Where the coworking movement was born
In 2006, a handful of San Francisco freelancers and open-source developers were wrestling with a problem: how do you have both the freedom of working for yourself and the community of an office? Their answer was The Hat Factory — a converted live/work loft at 801 Minnesota Street that became the first full-time coworking space in the world.
What started as a $170/month desk in a shared room quietly sparked a global movement that today encompasses tens of thousands of spaces and millions of workers worldwide.
"It seemed I could either have a job, which would give me structure and community, or I could be freelance and have freedom and independence. Why couldn't I have both?"— Brad Neuberg, inventor of coworking & Hat Factory co-founder
Software engineer Brad Neuberg opens the world's first coworking experiment at Spiral Muse, a feminist collective in San Francisco's Mission district. He calls it simply "coworking" — two days a week, shared desks, shared lunches, meditation at 12:15 and bike rides at 5:45. For the first month, nobody shows up.

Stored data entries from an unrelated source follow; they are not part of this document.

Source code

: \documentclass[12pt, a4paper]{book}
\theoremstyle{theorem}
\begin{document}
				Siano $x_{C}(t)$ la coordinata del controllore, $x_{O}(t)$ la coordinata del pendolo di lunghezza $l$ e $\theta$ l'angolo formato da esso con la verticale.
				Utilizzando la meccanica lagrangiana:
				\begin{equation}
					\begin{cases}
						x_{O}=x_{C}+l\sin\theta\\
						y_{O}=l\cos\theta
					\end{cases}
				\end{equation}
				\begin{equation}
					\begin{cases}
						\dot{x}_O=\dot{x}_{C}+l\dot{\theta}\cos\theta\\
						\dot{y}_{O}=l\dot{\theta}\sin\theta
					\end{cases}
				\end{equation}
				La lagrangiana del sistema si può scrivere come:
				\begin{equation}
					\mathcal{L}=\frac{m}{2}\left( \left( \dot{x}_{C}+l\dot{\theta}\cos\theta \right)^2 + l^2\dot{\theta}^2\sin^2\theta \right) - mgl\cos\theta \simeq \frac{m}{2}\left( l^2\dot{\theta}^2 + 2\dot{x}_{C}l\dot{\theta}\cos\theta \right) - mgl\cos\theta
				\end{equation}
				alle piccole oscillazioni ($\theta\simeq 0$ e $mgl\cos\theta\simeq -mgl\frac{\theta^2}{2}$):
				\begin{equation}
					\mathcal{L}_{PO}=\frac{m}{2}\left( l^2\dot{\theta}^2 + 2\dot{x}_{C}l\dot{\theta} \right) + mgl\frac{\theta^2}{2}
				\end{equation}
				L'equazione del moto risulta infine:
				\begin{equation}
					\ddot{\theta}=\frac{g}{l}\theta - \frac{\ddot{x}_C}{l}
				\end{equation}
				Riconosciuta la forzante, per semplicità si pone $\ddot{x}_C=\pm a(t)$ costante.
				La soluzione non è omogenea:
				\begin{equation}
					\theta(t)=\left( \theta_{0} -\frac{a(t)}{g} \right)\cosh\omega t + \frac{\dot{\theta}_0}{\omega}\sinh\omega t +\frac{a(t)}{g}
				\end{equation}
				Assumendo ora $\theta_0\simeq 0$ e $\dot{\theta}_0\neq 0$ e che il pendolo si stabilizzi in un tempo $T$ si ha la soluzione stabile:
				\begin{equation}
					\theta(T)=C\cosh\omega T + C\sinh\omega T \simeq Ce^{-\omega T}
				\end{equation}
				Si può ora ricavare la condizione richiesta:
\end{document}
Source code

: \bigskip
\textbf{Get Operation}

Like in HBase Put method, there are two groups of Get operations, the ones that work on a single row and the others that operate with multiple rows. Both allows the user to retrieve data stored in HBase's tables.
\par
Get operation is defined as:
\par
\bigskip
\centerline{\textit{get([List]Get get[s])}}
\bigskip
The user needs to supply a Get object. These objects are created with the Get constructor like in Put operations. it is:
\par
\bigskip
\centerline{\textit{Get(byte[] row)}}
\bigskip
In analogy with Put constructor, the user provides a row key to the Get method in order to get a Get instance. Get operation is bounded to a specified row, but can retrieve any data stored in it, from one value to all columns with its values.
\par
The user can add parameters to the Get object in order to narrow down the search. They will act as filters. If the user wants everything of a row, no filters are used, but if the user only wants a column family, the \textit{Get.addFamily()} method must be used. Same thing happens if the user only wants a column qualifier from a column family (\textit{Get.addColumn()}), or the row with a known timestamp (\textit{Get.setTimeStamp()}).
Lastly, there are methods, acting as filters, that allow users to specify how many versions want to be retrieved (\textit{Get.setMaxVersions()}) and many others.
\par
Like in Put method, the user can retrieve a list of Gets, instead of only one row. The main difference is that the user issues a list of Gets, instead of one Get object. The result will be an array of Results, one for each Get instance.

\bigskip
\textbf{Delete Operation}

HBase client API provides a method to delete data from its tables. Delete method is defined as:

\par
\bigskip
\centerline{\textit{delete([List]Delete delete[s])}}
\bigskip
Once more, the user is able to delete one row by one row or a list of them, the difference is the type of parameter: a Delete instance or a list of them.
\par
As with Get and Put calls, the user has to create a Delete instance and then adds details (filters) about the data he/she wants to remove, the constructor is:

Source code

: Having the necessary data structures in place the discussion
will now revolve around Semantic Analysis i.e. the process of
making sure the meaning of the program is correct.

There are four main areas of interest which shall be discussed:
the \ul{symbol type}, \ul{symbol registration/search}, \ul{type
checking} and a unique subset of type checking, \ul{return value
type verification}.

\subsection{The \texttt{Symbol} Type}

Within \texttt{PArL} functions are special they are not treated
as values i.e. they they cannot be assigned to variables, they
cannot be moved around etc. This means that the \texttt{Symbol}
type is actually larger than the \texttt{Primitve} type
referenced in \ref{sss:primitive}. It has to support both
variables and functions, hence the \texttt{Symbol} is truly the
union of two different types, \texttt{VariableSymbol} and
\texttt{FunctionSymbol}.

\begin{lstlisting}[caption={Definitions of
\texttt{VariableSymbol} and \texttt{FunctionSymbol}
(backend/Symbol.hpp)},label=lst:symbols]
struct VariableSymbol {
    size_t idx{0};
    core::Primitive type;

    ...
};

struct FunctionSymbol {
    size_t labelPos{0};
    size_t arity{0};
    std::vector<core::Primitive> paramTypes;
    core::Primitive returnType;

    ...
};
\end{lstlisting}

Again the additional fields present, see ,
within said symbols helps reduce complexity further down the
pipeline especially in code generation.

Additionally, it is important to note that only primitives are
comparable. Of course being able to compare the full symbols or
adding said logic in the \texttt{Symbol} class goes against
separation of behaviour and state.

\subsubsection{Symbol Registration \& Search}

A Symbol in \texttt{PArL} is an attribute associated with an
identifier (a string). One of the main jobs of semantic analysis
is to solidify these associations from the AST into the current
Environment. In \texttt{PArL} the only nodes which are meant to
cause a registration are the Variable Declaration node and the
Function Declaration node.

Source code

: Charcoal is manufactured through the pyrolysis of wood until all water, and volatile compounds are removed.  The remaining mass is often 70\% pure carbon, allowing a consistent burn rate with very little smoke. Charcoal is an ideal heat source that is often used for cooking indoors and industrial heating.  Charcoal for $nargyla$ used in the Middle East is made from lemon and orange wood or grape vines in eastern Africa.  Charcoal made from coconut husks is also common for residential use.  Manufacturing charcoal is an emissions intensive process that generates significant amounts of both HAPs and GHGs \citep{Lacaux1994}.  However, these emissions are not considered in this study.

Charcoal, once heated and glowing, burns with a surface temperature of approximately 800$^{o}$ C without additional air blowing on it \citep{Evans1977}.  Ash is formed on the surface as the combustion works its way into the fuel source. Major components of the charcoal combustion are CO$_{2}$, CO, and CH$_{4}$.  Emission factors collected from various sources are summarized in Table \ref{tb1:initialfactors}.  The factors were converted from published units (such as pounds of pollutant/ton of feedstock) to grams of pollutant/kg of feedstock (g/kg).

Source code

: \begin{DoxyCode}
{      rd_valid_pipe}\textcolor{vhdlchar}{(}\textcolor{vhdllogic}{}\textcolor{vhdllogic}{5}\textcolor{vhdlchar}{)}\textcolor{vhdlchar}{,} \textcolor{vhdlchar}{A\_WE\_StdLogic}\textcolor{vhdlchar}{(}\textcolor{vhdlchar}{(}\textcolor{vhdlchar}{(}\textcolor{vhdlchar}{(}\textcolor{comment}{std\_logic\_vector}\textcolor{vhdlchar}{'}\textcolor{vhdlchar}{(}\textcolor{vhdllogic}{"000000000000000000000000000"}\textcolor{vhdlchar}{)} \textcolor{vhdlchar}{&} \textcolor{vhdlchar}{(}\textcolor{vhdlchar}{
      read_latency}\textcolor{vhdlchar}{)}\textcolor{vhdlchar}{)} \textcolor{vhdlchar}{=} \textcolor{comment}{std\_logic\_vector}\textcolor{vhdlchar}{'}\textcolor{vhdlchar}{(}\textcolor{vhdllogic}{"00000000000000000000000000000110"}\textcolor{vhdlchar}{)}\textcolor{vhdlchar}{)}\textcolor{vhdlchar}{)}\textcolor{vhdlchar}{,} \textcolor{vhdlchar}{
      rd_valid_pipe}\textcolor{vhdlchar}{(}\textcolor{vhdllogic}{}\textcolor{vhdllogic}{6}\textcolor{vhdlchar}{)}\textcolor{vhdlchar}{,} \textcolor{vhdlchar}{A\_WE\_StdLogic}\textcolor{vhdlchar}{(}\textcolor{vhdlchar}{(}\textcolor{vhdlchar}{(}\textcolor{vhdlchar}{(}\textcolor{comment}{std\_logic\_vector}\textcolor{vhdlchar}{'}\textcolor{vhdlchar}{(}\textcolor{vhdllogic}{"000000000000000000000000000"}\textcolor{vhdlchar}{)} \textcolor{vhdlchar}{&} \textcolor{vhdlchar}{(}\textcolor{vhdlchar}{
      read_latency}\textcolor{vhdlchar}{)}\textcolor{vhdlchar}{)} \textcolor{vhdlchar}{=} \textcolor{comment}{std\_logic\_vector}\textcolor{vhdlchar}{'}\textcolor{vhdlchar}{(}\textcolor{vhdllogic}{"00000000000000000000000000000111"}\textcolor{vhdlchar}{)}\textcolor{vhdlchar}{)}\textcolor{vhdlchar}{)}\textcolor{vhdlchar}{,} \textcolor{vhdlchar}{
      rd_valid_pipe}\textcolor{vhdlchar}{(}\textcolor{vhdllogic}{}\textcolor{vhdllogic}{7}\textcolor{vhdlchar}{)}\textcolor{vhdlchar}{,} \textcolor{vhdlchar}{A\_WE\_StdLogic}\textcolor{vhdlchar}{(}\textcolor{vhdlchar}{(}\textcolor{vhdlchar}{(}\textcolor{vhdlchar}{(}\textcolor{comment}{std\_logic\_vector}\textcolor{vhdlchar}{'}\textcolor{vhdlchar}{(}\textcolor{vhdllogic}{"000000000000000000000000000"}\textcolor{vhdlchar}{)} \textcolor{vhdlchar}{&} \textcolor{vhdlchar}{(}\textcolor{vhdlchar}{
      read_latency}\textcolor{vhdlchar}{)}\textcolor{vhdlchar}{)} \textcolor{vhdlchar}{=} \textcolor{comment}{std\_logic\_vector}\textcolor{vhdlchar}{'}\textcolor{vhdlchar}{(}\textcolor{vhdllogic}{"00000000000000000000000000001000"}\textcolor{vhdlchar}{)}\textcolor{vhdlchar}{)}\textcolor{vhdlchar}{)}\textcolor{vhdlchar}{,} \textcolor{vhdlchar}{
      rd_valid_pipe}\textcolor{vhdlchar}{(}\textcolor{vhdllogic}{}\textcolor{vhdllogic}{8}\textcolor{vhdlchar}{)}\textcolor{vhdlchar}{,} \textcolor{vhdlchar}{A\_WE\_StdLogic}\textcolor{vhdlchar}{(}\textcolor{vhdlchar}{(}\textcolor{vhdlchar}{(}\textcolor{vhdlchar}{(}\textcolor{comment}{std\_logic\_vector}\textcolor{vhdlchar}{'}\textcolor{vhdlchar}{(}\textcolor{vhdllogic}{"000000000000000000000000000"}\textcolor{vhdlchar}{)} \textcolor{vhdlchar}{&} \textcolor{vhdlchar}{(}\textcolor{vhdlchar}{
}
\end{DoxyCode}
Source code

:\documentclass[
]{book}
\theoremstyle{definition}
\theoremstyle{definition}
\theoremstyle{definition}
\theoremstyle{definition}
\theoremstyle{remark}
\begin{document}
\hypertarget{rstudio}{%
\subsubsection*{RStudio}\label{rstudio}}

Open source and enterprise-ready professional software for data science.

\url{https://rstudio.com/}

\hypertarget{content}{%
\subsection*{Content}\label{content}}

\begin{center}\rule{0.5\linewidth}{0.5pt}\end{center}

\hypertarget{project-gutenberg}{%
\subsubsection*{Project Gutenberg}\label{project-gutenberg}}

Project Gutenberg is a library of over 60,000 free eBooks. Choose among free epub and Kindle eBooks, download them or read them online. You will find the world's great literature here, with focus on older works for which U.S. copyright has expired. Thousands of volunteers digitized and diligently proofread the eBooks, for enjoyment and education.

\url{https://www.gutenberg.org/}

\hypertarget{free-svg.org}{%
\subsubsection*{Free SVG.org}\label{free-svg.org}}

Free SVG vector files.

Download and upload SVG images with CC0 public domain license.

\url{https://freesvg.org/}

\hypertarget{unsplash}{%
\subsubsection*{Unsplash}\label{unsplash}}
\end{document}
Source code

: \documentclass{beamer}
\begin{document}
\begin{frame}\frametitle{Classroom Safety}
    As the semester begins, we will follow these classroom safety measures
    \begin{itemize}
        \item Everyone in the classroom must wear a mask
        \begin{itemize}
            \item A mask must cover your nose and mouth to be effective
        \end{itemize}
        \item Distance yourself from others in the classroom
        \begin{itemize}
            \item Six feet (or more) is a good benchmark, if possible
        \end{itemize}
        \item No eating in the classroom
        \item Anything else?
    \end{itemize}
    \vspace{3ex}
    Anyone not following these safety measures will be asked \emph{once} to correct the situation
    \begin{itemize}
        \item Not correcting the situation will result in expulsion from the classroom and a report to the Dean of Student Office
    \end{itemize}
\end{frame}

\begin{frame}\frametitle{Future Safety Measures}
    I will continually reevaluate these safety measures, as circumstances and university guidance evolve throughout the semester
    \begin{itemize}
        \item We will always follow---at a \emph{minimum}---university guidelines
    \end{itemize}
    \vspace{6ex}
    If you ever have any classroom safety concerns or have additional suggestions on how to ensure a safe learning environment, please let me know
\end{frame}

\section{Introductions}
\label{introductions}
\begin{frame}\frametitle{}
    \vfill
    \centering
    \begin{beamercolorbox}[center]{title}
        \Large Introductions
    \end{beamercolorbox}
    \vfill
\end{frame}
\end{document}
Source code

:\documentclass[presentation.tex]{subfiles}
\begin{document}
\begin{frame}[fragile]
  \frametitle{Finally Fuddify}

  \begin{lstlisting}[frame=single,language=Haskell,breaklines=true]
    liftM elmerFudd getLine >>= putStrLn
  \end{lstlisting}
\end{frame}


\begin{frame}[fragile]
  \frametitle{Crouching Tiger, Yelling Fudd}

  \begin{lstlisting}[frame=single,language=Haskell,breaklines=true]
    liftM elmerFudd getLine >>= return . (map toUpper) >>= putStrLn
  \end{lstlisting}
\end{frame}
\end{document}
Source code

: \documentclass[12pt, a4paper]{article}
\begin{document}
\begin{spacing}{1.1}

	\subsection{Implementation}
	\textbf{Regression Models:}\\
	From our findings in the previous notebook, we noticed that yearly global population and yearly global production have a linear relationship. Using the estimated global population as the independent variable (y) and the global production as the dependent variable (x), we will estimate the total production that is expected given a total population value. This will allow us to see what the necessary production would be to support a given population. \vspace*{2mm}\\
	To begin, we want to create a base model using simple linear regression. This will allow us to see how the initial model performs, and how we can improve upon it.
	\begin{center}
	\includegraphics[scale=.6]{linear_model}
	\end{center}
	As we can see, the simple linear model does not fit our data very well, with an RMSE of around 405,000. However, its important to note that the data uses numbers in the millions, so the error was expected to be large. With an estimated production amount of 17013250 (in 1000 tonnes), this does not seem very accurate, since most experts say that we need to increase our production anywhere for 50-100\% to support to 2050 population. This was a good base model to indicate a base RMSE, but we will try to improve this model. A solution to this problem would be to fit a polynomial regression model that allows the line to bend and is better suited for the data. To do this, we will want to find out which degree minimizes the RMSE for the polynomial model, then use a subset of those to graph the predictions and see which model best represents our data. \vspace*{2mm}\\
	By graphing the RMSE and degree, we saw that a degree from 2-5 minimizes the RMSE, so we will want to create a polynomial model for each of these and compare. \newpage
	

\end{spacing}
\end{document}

Neuberg teams up with around ten others — including Chris Messina, Tara Hunt, and Schlomo Rabinowitz — and moves into Schlomo's live/work loft at 801 Minnesota Street in Potrero Hill. The group assumes a $1,000/month tenancy on June 1st. They christen it The Hat Factory. Unlike Spiral Muse, this is full-time: open Monday through Friday, every week. Schlomo — a video maker, Vloggercon organizer, and friend of the founding circle — filmed the move-in day and provided the physical home the movement needed. It becomes the first permanent coworking space in the world.
Chris Messina — who would later invent the Twitter hashtag — creates the Coworking Wiki and evangelizes the concept at BarCamp unconferences across the Bay Area. The Hat Factory becomes a gathering point for tech community events: Creative Commons salons, EFF meetups, DorkBot, SFDrupal gatherings, and music/tech nights.
Messina and Hunt depart to co-found Citizen Space, the first purpose-built coworking facility. Hat Factory alumni and inspiration spread across San Francisco and beyond. From this point forward, the number of coworking spaces worldwide approximately doubles every year for the next seven years — what historians of the movement call "the coworking revolution."
The Hat Factory closes its doors, its work complete. By this point, there are roughly 160 coworking spaces worldwide. The New York Times covers the movement; the word "coworking" enters Wikipedia. The lofted warehouse at 801 Minnesota Street passes into history.
There are now over 35,000 coworking spaces globally, with millions of members. WeWork, Industrious, Regus, and countless local spaces trace the lineage of their entire industry to this unassuming Potrero Hill loft. hatfactory.net — this domain — was the original web presence of that place.
Software engineer who originated the coworking concept at Spiral Muse in 2005, then co-founded The Hat Factory. Later a Developer Advocate at Google.
Creator of the Twitter hashtag (#). Co-founded The Hat Factory, built the Coworking Wiki, and later co-founded Citizen Space. A central figure in the early open-source web community.
Author of The Whuffie Factor and digital culture influencer. Co-founded The Hat Factory and Citizen Space. Later shaped the social media strategy for Prime Minister Justin Trudeau.
Schlomo lived at 801 Minnesota Street and opened his Potrero Hill loft to the coworking group in June 2006 — the physical act that made it all possible. A video maker and Vloggercon organizer, he filmed the move-in day and remained a co-founder through the space's final days at the end of 2009.